§ **EXERCISE BRIEF**
Your task is to copy all of the entries exactly as they are given.

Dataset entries
*** Begin section ***
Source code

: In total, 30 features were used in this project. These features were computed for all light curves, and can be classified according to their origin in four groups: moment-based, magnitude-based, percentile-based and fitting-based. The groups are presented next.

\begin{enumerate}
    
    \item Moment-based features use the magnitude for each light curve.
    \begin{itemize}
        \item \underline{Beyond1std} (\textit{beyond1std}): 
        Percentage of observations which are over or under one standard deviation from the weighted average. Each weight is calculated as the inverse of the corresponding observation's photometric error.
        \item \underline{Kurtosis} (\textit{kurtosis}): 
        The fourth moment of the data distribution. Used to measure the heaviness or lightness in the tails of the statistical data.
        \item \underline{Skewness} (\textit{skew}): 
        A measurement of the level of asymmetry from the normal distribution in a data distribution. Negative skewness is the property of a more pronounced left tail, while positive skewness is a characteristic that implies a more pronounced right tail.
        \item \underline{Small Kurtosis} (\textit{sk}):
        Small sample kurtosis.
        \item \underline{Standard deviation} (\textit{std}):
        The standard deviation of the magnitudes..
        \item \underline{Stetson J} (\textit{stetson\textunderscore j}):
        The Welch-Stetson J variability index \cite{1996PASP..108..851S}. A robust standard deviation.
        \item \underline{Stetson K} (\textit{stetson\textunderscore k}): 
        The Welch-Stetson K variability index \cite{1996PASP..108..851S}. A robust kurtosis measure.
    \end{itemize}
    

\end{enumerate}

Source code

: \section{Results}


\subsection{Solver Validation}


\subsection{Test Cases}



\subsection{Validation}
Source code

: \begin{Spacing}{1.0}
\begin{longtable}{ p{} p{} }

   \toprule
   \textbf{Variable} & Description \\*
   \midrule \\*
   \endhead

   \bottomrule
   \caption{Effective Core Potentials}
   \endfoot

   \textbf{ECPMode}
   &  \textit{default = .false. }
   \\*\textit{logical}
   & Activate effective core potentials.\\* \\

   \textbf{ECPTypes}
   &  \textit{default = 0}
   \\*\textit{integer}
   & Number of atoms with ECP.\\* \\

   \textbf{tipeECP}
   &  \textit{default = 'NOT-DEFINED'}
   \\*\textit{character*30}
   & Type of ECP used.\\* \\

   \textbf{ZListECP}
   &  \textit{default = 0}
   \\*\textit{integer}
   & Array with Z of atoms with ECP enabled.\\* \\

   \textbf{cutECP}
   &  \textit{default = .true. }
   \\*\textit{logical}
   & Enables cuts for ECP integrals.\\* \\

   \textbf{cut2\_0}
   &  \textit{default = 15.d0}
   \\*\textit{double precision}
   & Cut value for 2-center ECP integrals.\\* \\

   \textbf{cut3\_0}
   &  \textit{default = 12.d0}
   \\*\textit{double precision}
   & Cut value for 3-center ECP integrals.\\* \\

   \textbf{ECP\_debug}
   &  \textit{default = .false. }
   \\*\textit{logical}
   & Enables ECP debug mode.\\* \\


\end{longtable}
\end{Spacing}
*** End section ***
§ **OUTPUT FOR THIS EXERCISE**
Source code

: In total, 30 features were used in this project. These features were computed for all light curves, and can be classified according to their origin in four groups: moment-based, magnitude-based, percentile-based and fitting-based. The groups are presented next.

\begin{enumerate}
    
    \item Moment-based features use the magnitude for each light curve.
    \begin{itemize}
        \item \underline{Beyond1std} (\textit{beyond1std}): 
        Percentage of observations which are over or under one standard deviation from the weighted average. Each weight is calculated as the inverse of the corresponding observation's photometric error.
        \item \underline{Kurtosis} (\textit{kurtosis}): 
        The fourth moment of the data distribution. Used to measure the heaviness or lightness in the tails of the statistical data.
        \item \underline{Skewness} (\textit{skew}): 
        A measurement of the level of asymmetry from the normal distribution in a data distribution. Negative skewness is the property of a more pronounced left tail, while positive skewness is a characteristic that implies a more pronounced right tail.
        \item \underline{Small Kurtosis} (\textit{sk}):
        Small sample kurtosis.
        \item \underline{Standard deviation} (\textit{std}):
        The standard deviation of the magnitudes..
        \item \underline{Stetson J} (\textit{stetson\textunderscore j}):
        The Welch-Stetson J variability index \cite{1996PASP..108..851S}. A robust standard deviation.
        \item \underline{Stetson K} (\textit{stetson\textunderscore k}): 
        The Welch-Stetson K variability index \cite{1996PASP..108..851S}. A robust kurtosis measure.
    \end{itemize}
    

\end{enumerate}

Source code

: \section{Results}


\subsection{Solver Validation}


\subsection{Test Cases}



\subsection{Validation}
Source code

: \begin{Spacing}{1.0}
\begin{longtable}{ p{} p{} }

   \toprule
   \textbf{Variable} & Description \\*
   \midrule \\*
   \endhead

   \bottomrule
   \caption{Effective Core Potentials}
   \endfoot

   \textbf{ECPMode}
   &  \textit{default = .false. }
   \\*\textit{logical}
   & Activate effective core potentials.\\* \\

   \textbf{ECPTypes}
   &  \textit{default = 0}
   \\*\textit{integer}
   & Number of atoms with ECP.\\* \\

   \textbf{tipeECP}
   &  \textit{default = 'NOT-DEFINED'}
   \\*\textit{character*30}
   & Type of ECP used.\\* \\

   \textbf{ZListECP}
   &  \textit{default = 0}
   \\*\textit{integer}
   & Array with Z of atoms with ECP enabled.\\* \\

   \textbf{cutECP}
   &  \textit{default = .true. }
   \\*\textit{logical}
   & Enables cuts for ECP integrals.\\* \\

   \textbf{cut2\_0}
   &  \textit{default = 15.d0}
   \\*\textit{double precision}
   & Cut value for 2-center ECP integrals.\\* \\

   \textbf{cut3\_0}
   &  \textit{default = 12.d0}
   \\*\textit{double precision}
   & Cut value for 3-center ECP integrals.\\* \\

   \textbf{ECP\_debug}
   &  \textit{default = .false. }
   \\*\textit{logical}
   & Enables ECP debug mode.\\* \\


\end{longtable}
\end{Spacing}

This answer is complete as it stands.